ちょうどよい広さの、品の良い調度品が置かれた立派な客室だ。多人数が何の問題もなく掛けられるソファに、どっしりとした樫のテーブル。壁にはミガーの紋章が織られたタペストリー。しかし、それらと壁との床のあちこちに、黒く焦げた跡が多数つけられ、無残な姿になっていた。寝室へ続く扉は半開きのまま。敷き詰められた青い絨毯の上に割れた花瓶の破片が散乱している。それ以外に目立つものは見られない。部屋の中は無人だった。
「二人がいないぞ」
焦りを滲ませた声でキーネスが呟く。この部屋はアルベルト達が使っているものだが、ゼノ達が話し合いに使いたいというので、オリヴィアとシリルがいたはずだ。キーネスはすぐさま隣の女性陣の部屋も覗いてみたが、誰かがいる様子はないようだった。

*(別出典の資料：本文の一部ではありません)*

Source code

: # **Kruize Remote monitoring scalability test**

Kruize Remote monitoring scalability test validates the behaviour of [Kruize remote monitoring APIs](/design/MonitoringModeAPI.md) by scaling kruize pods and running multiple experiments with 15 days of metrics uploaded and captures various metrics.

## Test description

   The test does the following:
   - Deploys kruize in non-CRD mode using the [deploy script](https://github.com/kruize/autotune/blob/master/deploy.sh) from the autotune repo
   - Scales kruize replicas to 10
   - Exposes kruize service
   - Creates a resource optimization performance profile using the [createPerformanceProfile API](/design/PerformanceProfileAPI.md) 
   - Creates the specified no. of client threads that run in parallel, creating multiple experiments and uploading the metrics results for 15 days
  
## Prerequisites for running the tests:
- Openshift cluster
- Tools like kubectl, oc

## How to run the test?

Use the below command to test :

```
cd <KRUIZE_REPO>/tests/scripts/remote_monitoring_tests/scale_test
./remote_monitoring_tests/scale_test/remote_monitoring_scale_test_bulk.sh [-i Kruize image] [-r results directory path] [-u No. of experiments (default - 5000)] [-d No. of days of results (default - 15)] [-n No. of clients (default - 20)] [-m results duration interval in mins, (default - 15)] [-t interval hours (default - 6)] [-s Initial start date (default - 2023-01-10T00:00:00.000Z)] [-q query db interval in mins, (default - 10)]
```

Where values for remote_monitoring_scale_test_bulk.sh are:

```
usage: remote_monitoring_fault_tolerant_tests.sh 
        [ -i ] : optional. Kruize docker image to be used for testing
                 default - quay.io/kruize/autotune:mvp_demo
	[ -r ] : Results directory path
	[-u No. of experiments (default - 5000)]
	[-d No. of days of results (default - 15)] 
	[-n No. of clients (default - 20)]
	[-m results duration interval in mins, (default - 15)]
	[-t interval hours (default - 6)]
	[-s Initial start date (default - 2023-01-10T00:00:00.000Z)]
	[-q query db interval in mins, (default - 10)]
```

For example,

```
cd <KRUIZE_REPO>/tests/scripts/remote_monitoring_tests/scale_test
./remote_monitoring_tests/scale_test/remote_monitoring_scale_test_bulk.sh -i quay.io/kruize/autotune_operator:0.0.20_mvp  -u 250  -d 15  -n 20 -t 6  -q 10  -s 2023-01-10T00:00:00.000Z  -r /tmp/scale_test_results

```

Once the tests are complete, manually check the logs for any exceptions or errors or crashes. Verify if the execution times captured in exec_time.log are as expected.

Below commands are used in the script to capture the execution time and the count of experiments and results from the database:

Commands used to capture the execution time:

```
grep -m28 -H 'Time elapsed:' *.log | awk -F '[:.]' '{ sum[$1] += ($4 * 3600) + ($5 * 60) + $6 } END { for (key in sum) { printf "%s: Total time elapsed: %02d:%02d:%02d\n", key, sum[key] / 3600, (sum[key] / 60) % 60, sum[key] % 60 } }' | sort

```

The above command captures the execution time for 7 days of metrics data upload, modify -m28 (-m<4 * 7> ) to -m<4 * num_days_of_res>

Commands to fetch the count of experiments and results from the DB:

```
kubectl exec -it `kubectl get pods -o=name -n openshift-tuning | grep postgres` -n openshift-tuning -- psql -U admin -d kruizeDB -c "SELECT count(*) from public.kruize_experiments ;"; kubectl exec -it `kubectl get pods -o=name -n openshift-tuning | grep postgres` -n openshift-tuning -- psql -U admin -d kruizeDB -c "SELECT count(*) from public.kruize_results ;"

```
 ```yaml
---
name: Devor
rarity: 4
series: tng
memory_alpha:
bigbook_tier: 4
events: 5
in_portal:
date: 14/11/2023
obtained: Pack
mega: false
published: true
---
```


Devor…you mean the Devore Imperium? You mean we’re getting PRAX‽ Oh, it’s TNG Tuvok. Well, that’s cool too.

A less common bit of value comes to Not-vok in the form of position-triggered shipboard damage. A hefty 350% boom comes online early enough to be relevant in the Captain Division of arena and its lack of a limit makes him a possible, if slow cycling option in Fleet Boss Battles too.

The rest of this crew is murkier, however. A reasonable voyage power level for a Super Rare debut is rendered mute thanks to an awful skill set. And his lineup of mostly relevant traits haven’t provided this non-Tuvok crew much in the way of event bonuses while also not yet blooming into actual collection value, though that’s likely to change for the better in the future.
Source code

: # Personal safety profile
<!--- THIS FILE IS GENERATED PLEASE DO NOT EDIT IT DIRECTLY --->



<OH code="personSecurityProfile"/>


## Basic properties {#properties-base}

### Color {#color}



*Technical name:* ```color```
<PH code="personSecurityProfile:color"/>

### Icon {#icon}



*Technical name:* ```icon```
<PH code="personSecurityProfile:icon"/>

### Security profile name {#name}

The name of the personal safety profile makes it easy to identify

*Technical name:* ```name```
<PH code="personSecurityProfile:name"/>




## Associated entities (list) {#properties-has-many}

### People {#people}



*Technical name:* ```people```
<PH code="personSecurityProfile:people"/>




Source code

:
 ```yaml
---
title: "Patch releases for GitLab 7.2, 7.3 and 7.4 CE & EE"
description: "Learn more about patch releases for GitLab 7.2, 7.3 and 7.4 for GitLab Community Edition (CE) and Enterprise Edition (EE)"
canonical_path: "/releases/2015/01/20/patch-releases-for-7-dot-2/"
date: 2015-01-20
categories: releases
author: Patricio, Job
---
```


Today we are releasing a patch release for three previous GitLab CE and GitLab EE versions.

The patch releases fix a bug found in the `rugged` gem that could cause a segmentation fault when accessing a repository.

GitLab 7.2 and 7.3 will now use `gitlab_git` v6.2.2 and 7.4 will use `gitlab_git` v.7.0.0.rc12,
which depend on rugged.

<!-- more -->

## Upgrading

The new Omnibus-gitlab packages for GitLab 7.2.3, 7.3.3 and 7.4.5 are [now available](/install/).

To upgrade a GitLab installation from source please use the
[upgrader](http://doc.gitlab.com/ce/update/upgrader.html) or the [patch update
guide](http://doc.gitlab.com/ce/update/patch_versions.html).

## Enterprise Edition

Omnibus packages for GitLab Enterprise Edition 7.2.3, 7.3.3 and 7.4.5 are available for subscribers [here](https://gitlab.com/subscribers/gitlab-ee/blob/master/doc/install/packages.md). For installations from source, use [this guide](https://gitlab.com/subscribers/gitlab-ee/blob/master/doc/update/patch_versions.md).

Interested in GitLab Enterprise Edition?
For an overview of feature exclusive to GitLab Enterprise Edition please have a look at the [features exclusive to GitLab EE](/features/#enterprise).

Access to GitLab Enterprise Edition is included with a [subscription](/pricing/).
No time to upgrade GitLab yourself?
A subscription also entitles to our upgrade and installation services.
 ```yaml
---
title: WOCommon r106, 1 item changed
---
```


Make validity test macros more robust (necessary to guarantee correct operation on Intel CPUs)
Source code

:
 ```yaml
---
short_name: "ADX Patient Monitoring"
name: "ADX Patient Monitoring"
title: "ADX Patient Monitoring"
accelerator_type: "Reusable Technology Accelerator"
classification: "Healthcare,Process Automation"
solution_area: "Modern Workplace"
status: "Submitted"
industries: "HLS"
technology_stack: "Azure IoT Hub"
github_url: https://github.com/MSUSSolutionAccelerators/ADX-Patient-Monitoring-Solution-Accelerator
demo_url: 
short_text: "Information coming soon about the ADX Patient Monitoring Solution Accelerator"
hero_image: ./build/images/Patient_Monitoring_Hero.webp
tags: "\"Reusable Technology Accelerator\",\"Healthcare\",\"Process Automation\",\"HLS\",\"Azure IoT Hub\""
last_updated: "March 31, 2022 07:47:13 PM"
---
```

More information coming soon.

「なにがあったんだ……? シリル! オリヴィア! いるのか!? いたら返事してくれ!」
部屋の中に入って、ゼノは二人の名前を呼ぶ。しかし返事はない。どこかに隠れている様子もない。アルベルトも続いて中に入り、部屋全体を見回していたが、奥の方まで入っていったところで、ソファとテーブルの向こう、入り口から死角になった部分に誰か倒れているのを発見した。
ソファ近くの床には他の場所よりもさらに多くの焦げ跡があり、少し離れた所に、一本の棍が転がっている。テーブルクロスは床に落ちてぐちゃぐちゃになり、ソファには赤黒い液体が付着していた。そして、
ソファの向こう側に、血塗れになったオリヴィアが倒れていた。